KEN straddle positions are structurally neutral / high-volatility (long premium); the modeled P&L assumes European-style exercise at expiration and ignores early assignment, transaction costs, dividends paid before expiry on the stock leg (when present), and the bid-ask spread on the listed chain. KEN positions also carry Utilities sector concentration risk; news flow inside the sector (peer earnings, regulatory shifts, supply-chain headlines) can move KEN alongside the broader basket even when KEN-specific fundamentals are unchanged. Always rebuild the position from current KEN chain quotes before placing a trade.

Frequently asked questions

What is a straddle on KEN?
A straddle on KEN is the straddle strategy applied to KEN (stock). The strategy is structurally neutral / high-volatility (long premium): A long straddle buys an ATM call and an ATM put at the same strike, profiting from a large move in either direction; max loss equals the combined debit when the underlying pins to the strike at expiration. With KEN stock trading near $91.57, the strikes shown on this page are snapped to the nearest listed KEN chain strike and the premiums come straight from the end-of-day bid/ask midpoint.
How are KEN straddle max profit and max loss calculated?

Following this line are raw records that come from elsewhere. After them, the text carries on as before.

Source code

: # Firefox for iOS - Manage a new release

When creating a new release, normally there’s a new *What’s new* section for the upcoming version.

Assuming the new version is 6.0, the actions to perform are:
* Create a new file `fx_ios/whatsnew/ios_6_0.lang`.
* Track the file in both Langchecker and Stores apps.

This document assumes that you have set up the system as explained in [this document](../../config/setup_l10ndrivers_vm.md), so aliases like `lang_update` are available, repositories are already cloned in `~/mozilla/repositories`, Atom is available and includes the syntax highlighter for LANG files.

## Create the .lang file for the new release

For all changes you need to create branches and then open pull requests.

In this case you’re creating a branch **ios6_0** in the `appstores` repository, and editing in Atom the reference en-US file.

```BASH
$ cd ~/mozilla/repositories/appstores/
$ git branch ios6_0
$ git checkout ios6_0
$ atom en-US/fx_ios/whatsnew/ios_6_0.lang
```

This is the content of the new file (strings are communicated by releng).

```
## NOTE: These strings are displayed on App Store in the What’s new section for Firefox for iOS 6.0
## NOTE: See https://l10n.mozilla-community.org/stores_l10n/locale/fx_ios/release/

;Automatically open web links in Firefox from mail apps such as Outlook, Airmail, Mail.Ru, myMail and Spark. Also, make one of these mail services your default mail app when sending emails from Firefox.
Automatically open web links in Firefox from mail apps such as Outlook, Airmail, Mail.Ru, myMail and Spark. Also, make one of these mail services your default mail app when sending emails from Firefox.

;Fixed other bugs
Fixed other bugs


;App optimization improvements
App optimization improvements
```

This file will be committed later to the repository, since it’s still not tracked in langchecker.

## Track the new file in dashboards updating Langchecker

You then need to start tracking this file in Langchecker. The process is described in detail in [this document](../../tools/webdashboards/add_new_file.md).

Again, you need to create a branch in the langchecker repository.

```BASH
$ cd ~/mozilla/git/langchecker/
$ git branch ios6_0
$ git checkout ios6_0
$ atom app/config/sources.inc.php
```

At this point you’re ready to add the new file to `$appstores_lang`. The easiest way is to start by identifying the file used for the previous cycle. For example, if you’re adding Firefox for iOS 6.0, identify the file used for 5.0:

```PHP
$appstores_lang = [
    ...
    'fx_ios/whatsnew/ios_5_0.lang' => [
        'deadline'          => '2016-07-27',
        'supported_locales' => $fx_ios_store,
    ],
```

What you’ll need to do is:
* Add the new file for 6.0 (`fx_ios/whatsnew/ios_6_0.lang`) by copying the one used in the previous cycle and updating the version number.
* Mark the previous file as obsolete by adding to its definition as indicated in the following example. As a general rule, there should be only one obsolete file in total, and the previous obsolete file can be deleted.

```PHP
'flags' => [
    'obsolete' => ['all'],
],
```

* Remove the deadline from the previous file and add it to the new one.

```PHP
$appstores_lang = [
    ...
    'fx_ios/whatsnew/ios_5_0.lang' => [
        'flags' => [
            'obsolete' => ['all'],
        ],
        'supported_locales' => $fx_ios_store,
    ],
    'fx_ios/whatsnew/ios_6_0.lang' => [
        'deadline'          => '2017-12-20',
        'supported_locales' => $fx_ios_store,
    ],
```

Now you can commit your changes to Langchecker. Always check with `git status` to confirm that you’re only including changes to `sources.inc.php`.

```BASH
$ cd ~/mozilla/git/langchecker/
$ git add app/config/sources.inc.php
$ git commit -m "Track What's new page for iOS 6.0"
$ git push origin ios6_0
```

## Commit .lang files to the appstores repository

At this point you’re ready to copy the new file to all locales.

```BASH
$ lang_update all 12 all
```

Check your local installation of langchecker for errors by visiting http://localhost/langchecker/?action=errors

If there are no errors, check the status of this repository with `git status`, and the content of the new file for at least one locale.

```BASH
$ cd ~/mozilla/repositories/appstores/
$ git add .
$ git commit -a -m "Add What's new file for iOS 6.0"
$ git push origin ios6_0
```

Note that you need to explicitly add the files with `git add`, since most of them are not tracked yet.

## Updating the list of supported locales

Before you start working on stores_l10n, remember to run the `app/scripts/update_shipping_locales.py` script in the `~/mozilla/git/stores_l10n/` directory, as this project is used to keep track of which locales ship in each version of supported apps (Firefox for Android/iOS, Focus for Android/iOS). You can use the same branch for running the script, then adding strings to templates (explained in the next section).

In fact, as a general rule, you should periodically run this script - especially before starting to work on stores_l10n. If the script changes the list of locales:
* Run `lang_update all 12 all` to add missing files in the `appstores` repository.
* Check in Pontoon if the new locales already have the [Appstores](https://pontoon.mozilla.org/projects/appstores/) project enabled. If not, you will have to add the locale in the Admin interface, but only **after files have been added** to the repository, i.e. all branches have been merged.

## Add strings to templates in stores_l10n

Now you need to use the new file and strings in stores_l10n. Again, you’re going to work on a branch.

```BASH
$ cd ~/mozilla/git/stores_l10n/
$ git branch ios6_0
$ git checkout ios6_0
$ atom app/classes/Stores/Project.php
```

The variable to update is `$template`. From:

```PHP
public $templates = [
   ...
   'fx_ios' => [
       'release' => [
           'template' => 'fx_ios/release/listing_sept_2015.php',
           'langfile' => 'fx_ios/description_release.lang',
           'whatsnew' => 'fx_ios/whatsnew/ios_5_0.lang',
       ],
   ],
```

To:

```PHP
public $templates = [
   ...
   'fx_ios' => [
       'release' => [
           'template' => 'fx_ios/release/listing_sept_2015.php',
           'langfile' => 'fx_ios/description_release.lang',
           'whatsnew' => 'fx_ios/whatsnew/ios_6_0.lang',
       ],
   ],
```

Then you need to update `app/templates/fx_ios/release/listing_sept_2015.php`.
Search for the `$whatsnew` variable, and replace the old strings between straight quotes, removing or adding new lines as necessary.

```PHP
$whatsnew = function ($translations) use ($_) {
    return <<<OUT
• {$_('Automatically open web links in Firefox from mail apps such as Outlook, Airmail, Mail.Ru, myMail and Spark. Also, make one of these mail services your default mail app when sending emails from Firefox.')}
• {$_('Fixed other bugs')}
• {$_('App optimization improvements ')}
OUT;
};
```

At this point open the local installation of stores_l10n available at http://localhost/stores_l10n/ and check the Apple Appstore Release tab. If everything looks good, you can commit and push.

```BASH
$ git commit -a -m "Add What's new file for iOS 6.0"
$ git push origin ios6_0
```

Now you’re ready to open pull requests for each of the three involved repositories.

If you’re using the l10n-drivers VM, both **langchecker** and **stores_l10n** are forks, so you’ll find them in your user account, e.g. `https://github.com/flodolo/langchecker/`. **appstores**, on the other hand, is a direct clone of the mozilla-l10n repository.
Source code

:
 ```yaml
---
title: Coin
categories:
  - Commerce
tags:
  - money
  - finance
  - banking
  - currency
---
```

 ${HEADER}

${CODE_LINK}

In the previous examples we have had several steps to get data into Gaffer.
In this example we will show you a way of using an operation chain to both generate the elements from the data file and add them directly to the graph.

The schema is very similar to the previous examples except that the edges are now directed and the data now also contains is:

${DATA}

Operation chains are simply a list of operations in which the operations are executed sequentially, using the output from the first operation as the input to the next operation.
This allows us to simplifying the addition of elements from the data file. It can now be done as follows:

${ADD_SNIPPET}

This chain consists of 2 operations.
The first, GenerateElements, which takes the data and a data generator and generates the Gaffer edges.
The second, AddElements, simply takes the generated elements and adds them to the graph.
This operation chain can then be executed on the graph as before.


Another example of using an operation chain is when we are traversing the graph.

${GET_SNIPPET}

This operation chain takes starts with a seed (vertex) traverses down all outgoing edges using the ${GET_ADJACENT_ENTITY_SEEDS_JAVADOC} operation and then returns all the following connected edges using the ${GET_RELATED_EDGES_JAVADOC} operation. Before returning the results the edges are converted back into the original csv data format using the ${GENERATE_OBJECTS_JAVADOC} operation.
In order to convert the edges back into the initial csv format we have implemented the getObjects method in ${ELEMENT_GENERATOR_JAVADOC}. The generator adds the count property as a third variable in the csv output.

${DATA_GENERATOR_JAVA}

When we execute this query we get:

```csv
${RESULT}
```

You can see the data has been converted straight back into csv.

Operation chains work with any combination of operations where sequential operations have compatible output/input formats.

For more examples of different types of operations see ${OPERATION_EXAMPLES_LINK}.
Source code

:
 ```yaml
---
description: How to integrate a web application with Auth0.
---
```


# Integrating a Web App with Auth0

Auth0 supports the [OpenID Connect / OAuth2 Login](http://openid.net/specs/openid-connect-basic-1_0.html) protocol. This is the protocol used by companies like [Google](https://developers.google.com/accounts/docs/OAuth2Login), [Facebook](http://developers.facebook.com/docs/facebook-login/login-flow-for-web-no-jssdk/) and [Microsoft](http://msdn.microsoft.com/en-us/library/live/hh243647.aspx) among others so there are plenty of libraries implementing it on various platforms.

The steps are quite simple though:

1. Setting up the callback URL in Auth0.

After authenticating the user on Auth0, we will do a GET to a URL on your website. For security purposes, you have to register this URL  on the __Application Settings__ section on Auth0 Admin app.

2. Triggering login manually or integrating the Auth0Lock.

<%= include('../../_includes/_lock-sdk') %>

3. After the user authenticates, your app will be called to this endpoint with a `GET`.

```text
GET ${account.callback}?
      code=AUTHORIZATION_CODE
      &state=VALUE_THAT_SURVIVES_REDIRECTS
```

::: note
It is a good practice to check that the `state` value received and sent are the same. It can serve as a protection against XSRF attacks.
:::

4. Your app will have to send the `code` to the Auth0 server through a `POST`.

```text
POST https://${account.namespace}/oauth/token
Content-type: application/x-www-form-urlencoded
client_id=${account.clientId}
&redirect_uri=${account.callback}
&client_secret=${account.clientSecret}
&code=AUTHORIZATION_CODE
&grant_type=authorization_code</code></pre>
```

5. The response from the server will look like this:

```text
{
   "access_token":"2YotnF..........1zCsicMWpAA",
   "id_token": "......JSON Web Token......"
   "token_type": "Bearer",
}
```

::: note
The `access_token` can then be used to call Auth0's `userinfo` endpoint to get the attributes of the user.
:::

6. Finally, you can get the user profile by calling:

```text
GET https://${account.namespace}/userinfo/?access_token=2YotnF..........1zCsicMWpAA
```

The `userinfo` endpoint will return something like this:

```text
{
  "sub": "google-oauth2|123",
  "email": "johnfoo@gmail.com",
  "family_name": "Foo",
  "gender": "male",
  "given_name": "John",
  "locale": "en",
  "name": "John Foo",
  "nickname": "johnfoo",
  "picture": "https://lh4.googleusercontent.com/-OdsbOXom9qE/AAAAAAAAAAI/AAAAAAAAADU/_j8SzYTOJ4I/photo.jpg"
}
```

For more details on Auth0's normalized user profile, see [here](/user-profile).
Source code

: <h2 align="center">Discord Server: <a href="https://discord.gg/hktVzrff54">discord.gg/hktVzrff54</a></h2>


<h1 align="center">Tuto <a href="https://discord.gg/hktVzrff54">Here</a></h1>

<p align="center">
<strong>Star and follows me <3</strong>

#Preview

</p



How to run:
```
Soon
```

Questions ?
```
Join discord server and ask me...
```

Upside max profit is unbounded; downside max profit is bounded at the strike minus the combined call plus put debit (reached at zero). Max loss equals the combined debit times 100 (reached when the underlying pins to the strike). Two breakevens at strike plus debit and strike minus debit. For the KEN straddle priced from the end-of-day chain at a 30-day expiry (ATM IV 37.10%), the computed maximum profit is unbounded per contract and the computed maximum loss is unbounded per contract. Live intraday quotes will differ as the chain moves through the trading session.
What is the breakeven for a KEN straddle?
The breakeven for the KEN straddle priced on this page is no defined breakeven on the modeled curve at expiration, derived from end-of-day chain premiums. Breakeven is the underlying price at which the strategy's P&L crosses zero ignoring transaction costs and assignment risk. The current KEN market-implied 1-standard-deviation expected move is approximately 10.64%; if the move sits well outside the breakeven distance, the structure's risk-reward becomes correspondingly tighter.
When should you consider a straddle on KEN?
Straddles on KEN are pure-volatility plays that profit from large moves in either direction; traders typically buy KEN straddles ahead of earnings, FDA decisions, or other catalysts where the realized move is expected to exceed the implied move priced into the chain.
How does current KEN implied volatility affect this straddle?
KEN ATM IV is at 37.10% with IV rank near 4.59%, which is on the low end of its 1-year range. Premium-buying structures (long call, long put, debit spreads) are relatively cheap in this regime; premium-selling structures collect less credit per unit risk.